Везде есть процентная норма. В правлении «СССР — Франции» состояли главным образом рабочие Петродворцового часового завода и другие столь же близкие к Франции товарищи. Председателем правления обком назначил директора Эрмитажа Бориса Борисовича Пиотровского, человека почтенного и знаменитого, но специальностью которого тоже не были французский язык и культура.
Все же требовалось и три-четыре, как сказали бы в двадцатые годы, «беспартийных спеца», в их числе «выбрали» и меня.
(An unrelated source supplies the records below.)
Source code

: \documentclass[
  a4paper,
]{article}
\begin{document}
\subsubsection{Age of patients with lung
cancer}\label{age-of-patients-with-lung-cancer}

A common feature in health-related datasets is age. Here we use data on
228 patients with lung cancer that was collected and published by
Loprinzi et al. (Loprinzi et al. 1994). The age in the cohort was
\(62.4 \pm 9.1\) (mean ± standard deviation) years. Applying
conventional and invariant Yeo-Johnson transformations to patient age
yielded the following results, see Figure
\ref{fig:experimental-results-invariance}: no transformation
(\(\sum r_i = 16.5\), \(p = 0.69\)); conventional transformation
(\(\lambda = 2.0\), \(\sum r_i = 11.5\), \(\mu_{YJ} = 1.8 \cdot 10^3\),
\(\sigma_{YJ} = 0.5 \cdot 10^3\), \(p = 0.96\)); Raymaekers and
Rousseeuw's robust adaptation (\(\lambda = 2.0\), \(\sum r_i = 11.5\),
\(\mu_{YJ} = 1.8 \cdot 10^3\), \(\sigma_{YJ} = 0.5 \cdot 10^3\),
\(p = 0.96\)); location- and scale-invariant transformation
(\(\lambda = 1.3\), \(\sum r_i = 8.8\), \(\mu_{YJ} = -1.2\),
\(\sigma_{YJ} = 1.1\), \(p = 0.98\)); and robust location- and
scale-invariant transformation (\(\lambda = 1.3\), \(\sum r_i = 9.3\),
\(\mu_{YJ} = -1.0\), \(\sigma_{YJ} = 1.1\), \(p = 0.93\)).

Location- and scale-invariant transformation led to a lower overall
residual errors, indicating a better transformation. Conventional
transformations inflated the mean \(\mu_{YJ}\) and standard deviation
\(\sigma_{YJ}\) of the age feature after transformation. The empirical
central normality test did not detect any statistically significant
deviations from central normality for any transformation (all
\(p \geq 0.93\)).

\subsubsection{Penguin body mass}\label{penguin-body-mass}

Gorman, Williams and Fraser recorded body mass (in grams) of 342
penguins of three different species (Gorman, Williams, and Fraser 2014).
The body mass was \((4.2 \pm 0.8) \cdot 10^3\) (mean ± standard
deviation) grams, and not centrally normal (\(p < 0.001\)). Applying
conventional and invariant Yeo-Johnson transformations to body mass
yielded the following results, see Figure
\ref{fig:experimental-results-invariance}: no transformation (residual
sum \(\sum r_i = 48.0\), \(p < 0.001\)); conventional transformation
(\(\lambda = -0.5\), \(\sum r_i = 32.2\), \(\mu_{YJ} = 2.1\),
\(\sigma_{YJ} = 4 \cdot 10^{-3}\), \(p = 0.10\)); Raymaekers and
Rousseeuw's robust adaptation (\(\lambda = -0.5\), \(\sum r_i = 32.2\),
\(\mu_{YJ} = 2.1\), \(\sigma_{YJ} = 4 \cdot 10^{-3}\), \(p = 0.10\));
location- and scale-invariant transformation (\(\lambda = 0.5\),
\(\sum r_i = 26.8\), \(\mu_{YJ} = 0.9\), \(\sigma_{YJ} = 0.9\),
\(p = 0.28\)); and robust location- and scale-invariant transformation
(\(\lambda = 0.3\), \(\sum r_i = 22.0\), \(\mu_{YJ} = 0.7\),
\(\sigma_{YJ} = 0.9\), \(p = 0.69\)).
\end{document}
В Доме дружбы было приятно и странно: атмосфера избранности, «вхожести», высочайше одобренное общение с иностранцами — привлекательная диковинка по тем временам. Хорошо пахло (редкость для советской конторы), был недорогой, почти изобильный и не хамский буфет, отчасти даже европеизированные приемы, ритуальные речи, наконец, просто поговорить по-французски и даже выслушать комплименты (мне уже случалось заметить, что французы говорят любезности лишь тем, кто знает язык дурно, но старается, а тем, кто уже может болтать бегло, обычно делают замечания).
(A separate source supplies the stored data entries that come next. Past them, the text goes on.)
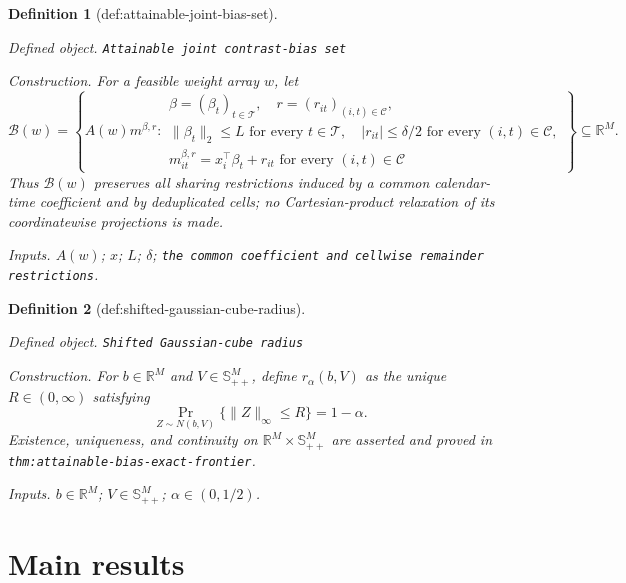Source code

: \documentclass{article}
\newtheorem{definition}{Definition}
\begin{document}
\begin{definition}[def:attainable-joint-bias-set]\label{def:attainable-joint-bias-set}
\par\smallskip\noindent\emph{Defined object.} \texttt{Attainable joint contrast-\allowbreak{}bias set}
\par\smallskip\noindent\emph{Construction.} For a feasible weight array \(w\), let
\[
 \mathcal B(w)=\left\{A(w)m^{\beta,r}:
 \begin{array}{l}
 \beta=(\beta_t)_{t\in\mathcal T},\quad
 r=(r_{it})_{(i,t)\in\mathcal C},\\
 \lVert\beta_t\rVert_2\leq L\text{ for every }t\in\mathcal T,\quad
 |r_{it}|\leq\delta/2\text{ for every }(i,t)\in\mathcal C,\\
 m^{\beta,r}_{it}=x_i^{\top}\beta_t+r_{it}
 \text{ for every }(i,t)\in\mathcal C
 \end{array}\right\}\subseteq\mathbb R^M.
\]
Thus \(\mathcal B(w)\) preserves all sharing restrictions induced by a common
calendar-time coefficient and by deduplicated cells; no Cartesian-product
relaxation of its coordinatewise projections is made.
\par\smallskip\noindent\emph{Inputs.} \(A(w)\); \(x\); \(L\); \(\delta\); \texttt{the common coefficient and cellwise remainder restrictions}.
\end{definition}

\begin{definition}[def:shifted-gaussian-cube-radius]\label{def:shifted-gaussian-cube-radius}
\par\smallskip\noindent\emph{Defined object.} \texttt{Shifted Gaussian-\allowbreak{}cube radius}
\par\smallskip\noindent\emph{Construction.} For \(b\in\mathbb R^M\) and \(V\in\mathbb S_{++}^M\), define
\(r_\alpha(b,V)\) as the unique \(R\in(0,\infty)\) satisfying
\[
 \Pr_{Z\sim N(b,V)}\{\lVert Z\rVert_\infty\leq R\}=1-\alpha.
\]
Existence, uniqueness, and continuity on
\(\mathbb R^M\times\mathbb S_{++}^M\) are asserted and proved in
\texttt{thm:attainable-bias-exact-frontier}.
\par\smallskip\noindent\emph{Inputs.} \(b\in\mathbb R^M\); \(V\in\mathbb S_{++}^M\); \(\alpha\in(0,1/2)\).
\end{definition}

\section{Main results}
\end{document}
Некоторые иностранцы простодушно удивлялись: «Странный дом — в одном зале „дружат“ с вьетнамцами, в другом — с американцами…»
Не было штатных стукачей — служившие в ССОДе естественным образом, не скрывая того, принадлежали к охранительным структурам, и в двурушничестве смысла не было. Царила откровенность закрытых учреждений. Единственный раз мне поручили вести какое-то мелкое собрание. Дали шпаргалку. Я многое предполагал, но не такое:
«ПРЕДСЕДАТЕЛЬ. Есть мнение избрать на пост зампреда тов. Имярек.
(Аплодисменты.)
ПРЕДСЕДАТЕЛЬ. Позвольте считать ваши аплодисменты согласием?
ИЗ ЗАЛА. Да, да!
ПРЕДСЕДАТЕЛЬ. Приступаем к голосованию. Прошу поднять руки. За. Против. Воздержались. Единогласно.
(Аплодисменты)».
И далее в том же роде — «шпаргалка» оказалась пьесой с ремарками. Я даже не удивился, скорее, впал в задумчивость. А собрание провел не хуже других.
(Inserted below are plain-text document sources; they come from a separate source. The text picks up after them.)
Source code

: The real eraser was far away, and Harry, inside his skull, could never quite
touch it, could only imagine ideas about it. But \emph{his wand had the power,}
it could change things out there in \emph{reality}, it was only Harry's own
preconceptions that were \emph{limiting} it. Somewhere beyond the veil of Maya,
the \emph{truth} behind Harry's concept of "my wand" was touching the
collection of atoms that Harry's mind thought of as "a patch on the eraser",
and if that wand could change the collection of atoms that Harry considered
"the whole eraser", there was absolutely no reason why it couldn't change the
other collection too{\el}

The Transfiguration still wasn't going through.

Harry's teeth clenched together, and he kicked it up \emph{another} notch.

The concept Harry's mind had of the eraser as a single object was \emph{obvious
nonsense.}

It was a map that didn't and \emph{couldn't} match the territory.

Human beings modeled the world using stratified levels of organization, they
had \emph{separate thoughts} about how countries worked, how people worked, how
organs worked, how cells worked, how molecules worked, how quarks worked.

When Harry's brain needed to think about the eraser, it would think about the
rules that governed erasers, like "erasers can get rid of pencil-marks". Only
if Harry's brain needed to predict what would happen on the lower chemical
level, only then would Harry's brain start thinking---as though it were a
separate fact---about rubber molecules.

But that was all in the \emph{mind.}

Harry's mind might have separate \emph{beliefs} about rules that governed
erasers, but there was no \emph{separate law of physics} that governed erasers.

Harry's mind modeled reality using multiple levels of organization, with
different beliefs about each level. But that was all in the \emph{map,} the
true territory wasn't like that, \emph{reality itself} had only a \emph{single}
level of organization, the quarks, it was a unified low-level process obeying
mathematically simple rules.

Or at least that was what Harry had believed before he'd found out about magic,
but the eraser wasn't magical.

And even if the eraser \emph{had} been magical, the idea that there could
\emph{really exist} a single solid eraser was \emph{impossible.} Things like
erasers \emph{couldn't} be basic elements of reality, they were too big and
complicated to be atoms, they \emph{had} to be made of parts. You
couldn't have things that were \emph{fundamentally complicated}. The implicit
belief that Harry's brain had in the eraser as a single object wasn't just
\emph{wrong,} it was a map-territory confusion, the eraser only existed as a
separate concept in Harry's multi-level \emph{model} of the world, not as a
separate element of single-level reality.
Все, кто трудился рядом со мною на ниве укрепления советско-французской дружбы, делились на две группы. Первые — начальники или просто очень партийные и очень «выездные» люди, давно и привычно ездившие с делегациями или в командировки по общественно-показушной или, реже, профессионально-представительской линии. Другие — до течки, до полной потери чувства собственного достоинства — рвались: поехать! Отсюда огромное количество волонтеров, безвозмездных энтузиастов, горящих желанием делать все, что прикажут. А уж походить с французами по городу, «попереводить» («в активе» общества были и говорящие) — от таких и отбою не было. Ведь Дом дружбы предоставлял редкую возможность легального общения с иностранцами, которые могли пригласить в гости, подарить что-нибудь. И вообще было лестно. На приемах удавалось полакомиться дефицитными вкусностями, хорошо выпить и даже поплясать с иностранцами. А референты сетками уносили домой недопитые бутылки и помятые бутерброды.